Bush not impressed with changes in Cuba

“Until there is a change of heart and a change of compassion and a change of how the Cuban government treats its people, there is no change at all.”

The above quote is from President George W. Bush's address to the Council of the Americas at the US State Department on May 7, 2008. With the resignation of Fidel Castro and the new presidency of his 76-year old brother, Raul Castro, many people are expecting a less strict, changed, "opening up", of the communist country.

Truth be told, while there has been some change, for many critics these have been seen as merely cosmetic. For others, it is a signal of a new day dawning, albeit slowly. However, Bush states that “If Cuba wants to join the community of civilized nations, then Cuban rulers must begin a process of peaceful and democratic change and the first step must be the release of all political prisoners.” He further stressed that US policies towards Cuba “…must not change until the people of Cuba are free.”

Today, Cubans can now stay at the same hotels as tourists if they can afford it, which unfortunately only a very few can do.
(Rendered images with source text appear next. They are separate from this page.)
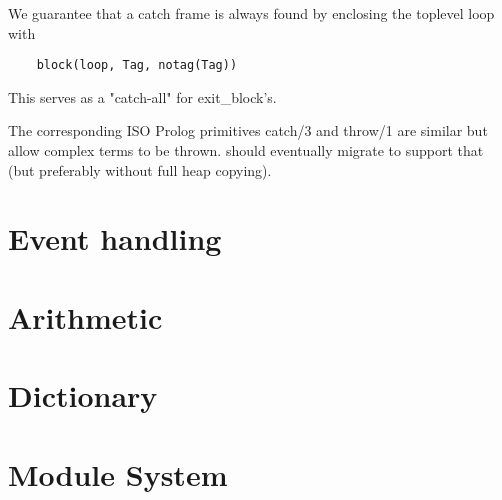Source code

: We guarantee that a catch frame is always found by enclosing
the toplevel loop with
\begin{verbatim}
    block(loop, Tag, notag(Tag))
\end{verbatim}
This serves as a "catch-all" for exit_block's.

The corresponding ISO Prolog primitives catch/3 and throw/1 are similar
but allow complex terms to be thrown. {\eclipse} should eventually migrate
to support that (but preferably without full heap copying).


\section{Event handling}
\section{Arithmetic}
\section{Dictionary}
\section{Module System}

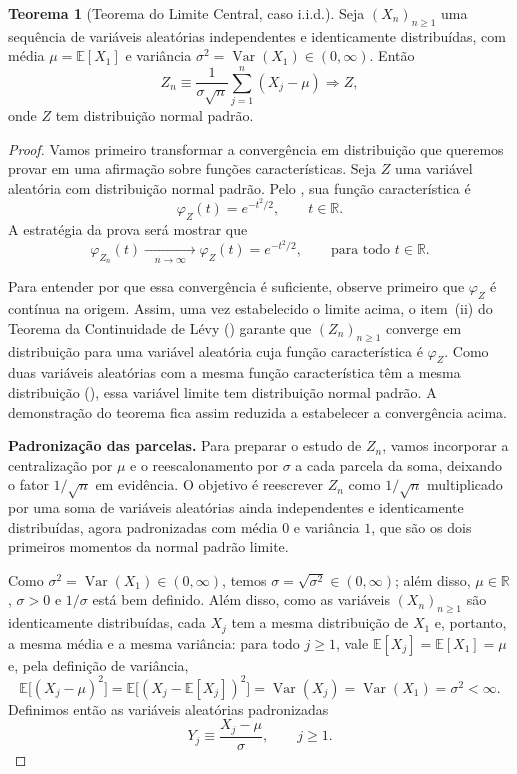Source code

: \documentclass[12pt,portuguese]{article}
\theoremstyle{definition}
\newtheorem{theorem}{Teorema}
\theoremstyle{plainexercise}
\theoremstyle{starredexercise}
\theoremstyle{definition}
\begin{document}
\begin{theorem}[Teorema do Limite Central, caso i.i.d.]\label{thm:man-tlc-iid}
Seja $(X_n)_{n\geqslant1}$ uma sequência de variáveis aleatórias
independentes e identicamente distribuídas, com média
$\mu=\mathbb{E}[X_1]$ e variância
$\sigma^2=\operatorname{Var}(X_1)\in(0,\infty)$.
Então
\[
Z_n\equiv\frac{1}{\sigma\sqrt{n}}\sum_{j=1}^n(X_j-\mu)
\Rightarrow Z,
\]
onde $Z$ tem distribuição normal padrão.
\end{theorem}

\begin{proof}
Vamos primeiro transformar a convergência em distribuição que queremos
provar em uma afirmação sobre funções características. Seja $Z$ uma
variável aleatória com distribuição normal padrão. Pelo
, sua função característica é
\[
\varphi_Z(t)=e^{-t^2/2},
\qquad t\in\mathbb{R}.
\]
A estratégia da prova será mostrar que
\[
\varphi_{Z_n}(t)
\xrightarrow[\quad n\to\infty\quad]{}
\varphi_Z(t)=e^{-t^2/2},
\qquad\text{para todo }t\in\mathbb{R}.
\]

Para entender por que essa convergência é suficiente, observe primeiro
que $\varphi_Z$ é contínua na origem. Assim, uma vez estabelecido o
limite acima, o item~(ii) do Teorema da Continuidade de Lévy
() garante que $(Z_n)_{n\geqslant1}$
converge em distribuição para uma variável aleatória cuja função
característica é $\varphi_Z$. Como duas variáveis aleatórias com a
mesma função característica têm a mesma distribuição (),
essa variável limite
tem distribuição normal padrão. A demonstração do teorema fica assim
reduzida a estabelecer a convergência acima.

\smallskip
\noindent\textbf{Padronização das parcelas.}
Para preparar o estudo de $Z_n$, vamos incorporar a centralização por $\mu$
e o reescalonamento por $\sigma$ a cada parcela da soma, deixando o fator
$1/\sqrt{n}$ em evidência. O objetivo é reescrever $Z_n$ como $1/\sqrt{n}$
multiplicado por uma soma de variáveis aleatórias ainda independentes e
identicamente distribuídas, agora padronizadas com média $0$ e variância $1$,
que são os dois primeiros momentos da normal padrão limite.

Como $\sigma^2=\operatorname{Var}(X_1)\in(0,\infty)$, temos
$\sigma=\sqrt{\sigma^2}\in(0,\infty)$; além disso, $\mu\in\mathbb{R}$,
$\sigma>0$ e $1/\sigma$ está bem definido. Além disso, como as variáveis
$(X_n)_{n\geqslant1}$ são identicamente distribuídas, cada $X_j$ tem a
mesma distribuição de $X_1$ e, portanto, a mesma média e a mesma variância:
para todo $j\geqslant1$, vale $\mathbb{E}[X_j]=\mathbb{E}[X_1]=\mu$ e,
pela definição de variância,
\[
\mathbb{E}\bigl[(X_j-\mu)^2\bigr]
=\mathbb{E}\bigl[(X_j-\mathbb{E}[X_j])^2\bigr]
=\operatorname{Var}(X_j)
=\operatorname{Var}(X_1)
=\sigma^2<\infty.
\]
Definimos então as variáveis aleatórias padronizadas
\[
Y_j\equiv\frac{X_j-\mu}{\sigma},
\qquad j\geqslant1.
\]


\end{proof}
\end{document}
Other changes that have been implemented include the fact that there is no longer a restriction on the purchase of computers, pressure cookers and taking out cellphone contracts. In referring to these changes, Bush noted that these are things that the average Cuban cannot afford anyway.

The American president stated that the reforms in Cuba are ‘empty gestures’ and accused Raul Castro of not being serious about implanting reforms in the communist island.

Interestingly, Jamaica’s current Prime Minister, Bruce Golding has done what no other Jamaica Labour Party leader has done before – visited Cuba and met with President Raul Castro. The Jamaican Prime Minister and his entourage made a state visit from May 4 – 7 to further cement ties with Cuba that already existed between the two islands thanks to the Socialist regime of the People’s National Party in the 1970s.

In a statement to Parliament on February 20, 2008 concerning Fidel Castro’s resignation, Prime Minister Golding said that “As far as Jamaica is concerned, we expect that under the new leadership that will emerge, good relations between our countries will continue. Indeed, just last week I received an official invitation from Acting President Raul Castro to pay an official visit to Cuba. I indicated to the Minister of Foreign Affairs that I am accepting the invitation and discussions will take place with the Cuban authorities to determine the appropriate time for that visit bearing in mind the transition that will now be underway.”

Although having good relations with the USA, Jamaica’s decades long relationship with Cuba has not been a major bone of contention since the 1980s. As such, Jamaicans are little concerned that this visit by the prime Minister will have any repercussions in spite of President Bush’s recent statements about the communist island.